Supplied data
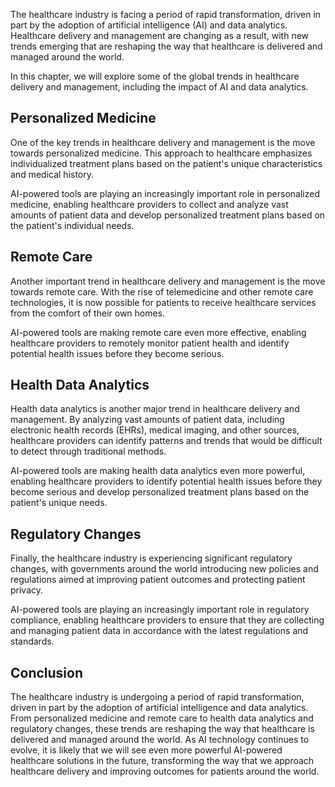 
The healthcare industry is facing a period of rapid transformation, driven in part by the adoption of artificial intelligence (AI) and data analytics. Healthcare delivery and management are changing as a result, with new trends emerging that are reshaping the way that healthcare is delivered and managed around the world.

In this chapter, we will explore some of the global trends in healthcare delivery and management, including the impact of AI and data analytics.

Personalized Medicine
---------------------

One of the key trends in healthcare delivery and management is the move towards personalized medicine. This approach to healthcare emphasizes individualized treatment plans based on the patient's unique characteristics and medical history.

AI-powered tools are playing an increasingly important role in personalized medicine, enabling healthcare providers to collect and analyze vast amounts of patient data and develop personalized treatment plans based on the patient's individual needs.

Remote Care
-----------

Another important trend in healthcare delivery and management is the move towards remote care. With the rise of telemedicine and other remote care technologies, it is now possible for patients to receive healthcare services from the comfort of their own homes.

AI-powered tools are making remote care even more effective, enabling healthcare providers to remotely monitor patient health and identify potential health issues before they become serious.

Health Data Analytics
---------------------

Health data analytics is another major trend in healthcare delivery and management. By analyzing vast amounts of patient data, including electronic health records (EHRs), medical imaging, and other sources, healthcare providers can identify patterns and trends that would be difficult to detect through traditional methods.

AI-powered tools are making health data analytics even more powerful, enabling healthcare providers to identify potential health issues before they become serious and develop personalized treatment plans based on the patient's unique needs.

Regulatory Changes
------------------

Finally, the healthcare industry is experiencing significant regulatory changes, with governments around the world introducing new policies and regulations aimed at improving patient outcomes and protecting patient privacy.

AI-powered tools are playing an increasingly important role in regulatory compliance, enabling healthcare providers to ensure that they are collecting and managing patient data in accordance with the latest regulations and standards.

Conclusion
----------

The healthcare industry is undergoing a period of rapid transformation, driven in part by the adoption of artificial intelligence and data analytics. From personalized medicine and remote care to health data analytics and regulatory changes, these trends are reshaping the way that healthcare is delivered and managed around the world. As AI technology continues to evolve, it is likely that we will see even more powerful AI-powered healthcare solutions in the future, transforming the way that we approach healthcare delivery and improving outcomes for patients around the world.
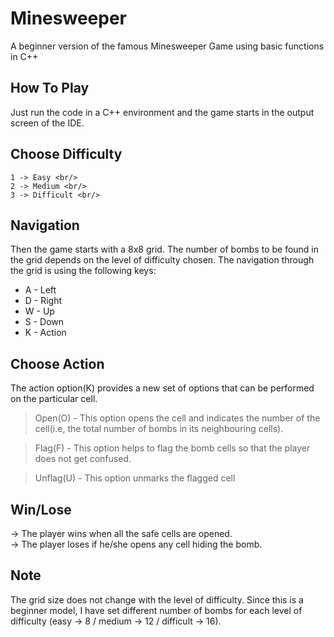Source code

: # Minesweeper
A beginner version of the famous Minesweeper Game using basic functions in C++
## How To Play
Just run the code in a C++ environment and the game starts in the output screen of the IDE.
## Choose Difficulty <br/>
	1 -> Easy <br/>
	2 -> Medium <br/>
	3 -> Difficult <br/>
## Navigation
Then the game starts with a 8x8 grid. The number of bombs to be found in the grid depends on the level of difficulty chosen. The navigation through the grid is using the following keys:<br/>
  - A - Left
  - D - Right 
  - W - Up 
  - S - Down 
  - K - Action
## Choose Action  
The action option(K) provides a new set of options that can be performed on the particular cell.<br/>
  > Open(O)		- This option opens the cell and indicates the number of the cell(i.e, the total number of bombs in its neighbouring cells).<br/>
  
  > Flag(F)		- This option helps to flag the bomb cells so that the player does not get confused.<br/>
  
  > Unflag(U)	- This option unmarks the flagged cell 
## Win/Lose
-> The player wins when all the safe cells are opened. <br/>
-> The player loses if he/she opens any cell hiding the bomb.
## Note
The grid size does not change with the level of difficulty. Since this is a beginner model, I have set different number of bombs for each level of difficulty (easy -> 8 / medium -> 12 / difficult -> 16).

Your task
When you restate the listing above, give each line word for word but leave out every image.

Written reply
The healthcare industry is facing a period of rapid transformation, driven in part by the adoption of artificial intelligence (AI) and data analytics. Healthcare delivery and management are changing as a result, with new trends emerging that are reshaping the way that healthcare is delivered and managed around the world.

In this chapter, we will explore some of the global trends in healthcare delivery and management, including the impact of AI and data analytics.

Personalized Medicine
---------------------

One of the key trends in healthcare delivery and management is the move towards personalized medicine. This approach to healthcare emphasizes individualized treatment plans based on the patient's unique characteristics and medical history.

AI-powered tools are playing an increasingly important role in personalized medicine, enabling healthcare providers to collect and analyze vast amounts of patient data and develop personalized treatment plans based on the patient's individual needs.

Remote Care
-----------

Another important trend in healthcare delivery and management is the move towards remote care. With the rise of telemedicine and other remote care technologies, it is now possible for patients to receive healthcare services from the comfort of their own homes.

AI-powered tools are making remote care even more effective, enabling healthcare providers to remotely monitor patient health and identify potential health issues before they become serious.

Health Data Analytics
---------------------

Health data analytics is another major trend in healthcare delivery and management. By analyzing vast amounts of patient data, including electronic health records (EHRs), medical imaging, and other sources, healthcare providers can identify patterns and trends that would be difficult to detect through traditional methods.

AI-powered tools are making health data analytics even more powerful, enabling healthcare providers to identify potential health issues before they become serious and develop personalized treatment plans based on the patient's unique needs.

Regulatory Changes
------------------

Finally, the healthcare industry is experiencing significant regulatory changes, with governments around the world introducing new policies and regulations aimed at improving patient outcomes and protecting patient privacy.

AI-powered tools are playing an increasingly important role in regulatory compliance, enabling healthcare providers to ensure that they are collecting and managing patient data in accordance with the latest regulations and standards.

Conclusion
----------

The healthcare industry is undergoing a period of rapid transformation, driven in part by the adoption of artificial intelligence and data analytics. From personalized medicine and remote care to health data analytics and regulatory changes, these trends are reshaping the way that healthcare is delivered and managed around the world. As AI technology continues to evolve, it is likely that we will see even more powerful AI-powered healthcare solutions in the future, transforming the way that we approach healthcare delivery and improving outcomes for patients around the world.
Source code

: # Minesweeper
A beginner version of the famous Minesweeper Game using basic functions in C++
## How To Play
Just run the code in a C++ environment and the game starts in the output screen of the IDE.
## Choose Difficulty <br/>
	1 -> Easy <br/>
	2 -> Medium <br/>
	3 -> Difficult <br/>
## Navigation
Then the game starts with a 8x8 grid. The number of bombs to be found in the grid depends on the level of difficulty chosen. The navigation through the grid is using the following keys:<br/>
  - A - Left
  - D - Right 
  - W - Up 
  - S - Down 
  - K - Action
## Choose Action  
The action option(K) provides a new set of options that can be performed on the particular cell.<br/>
  > Open(O)		- This option opens the cell and indicates the number of the cell(i.e, the total number of bombs in its neighbouring cells).<br/>
  
  > Flag(F)		- This option helps to flag the bomb cells so that the player does not get confused.<br/>
  
  > Unflag(U)	- This option unmarks the flagged cell 
## Win/Lose
-> The player wins when all the safe cells are opened. <br/>
-> The player loses if he/she opens any cell hiding the bomb.
## Note
The grid size does not change with the level of difficulty. Since this is a beginner model, I have set different number of bombs for each level of difficulty (easy -> 8 / medium -> 12 / difficult -> 16).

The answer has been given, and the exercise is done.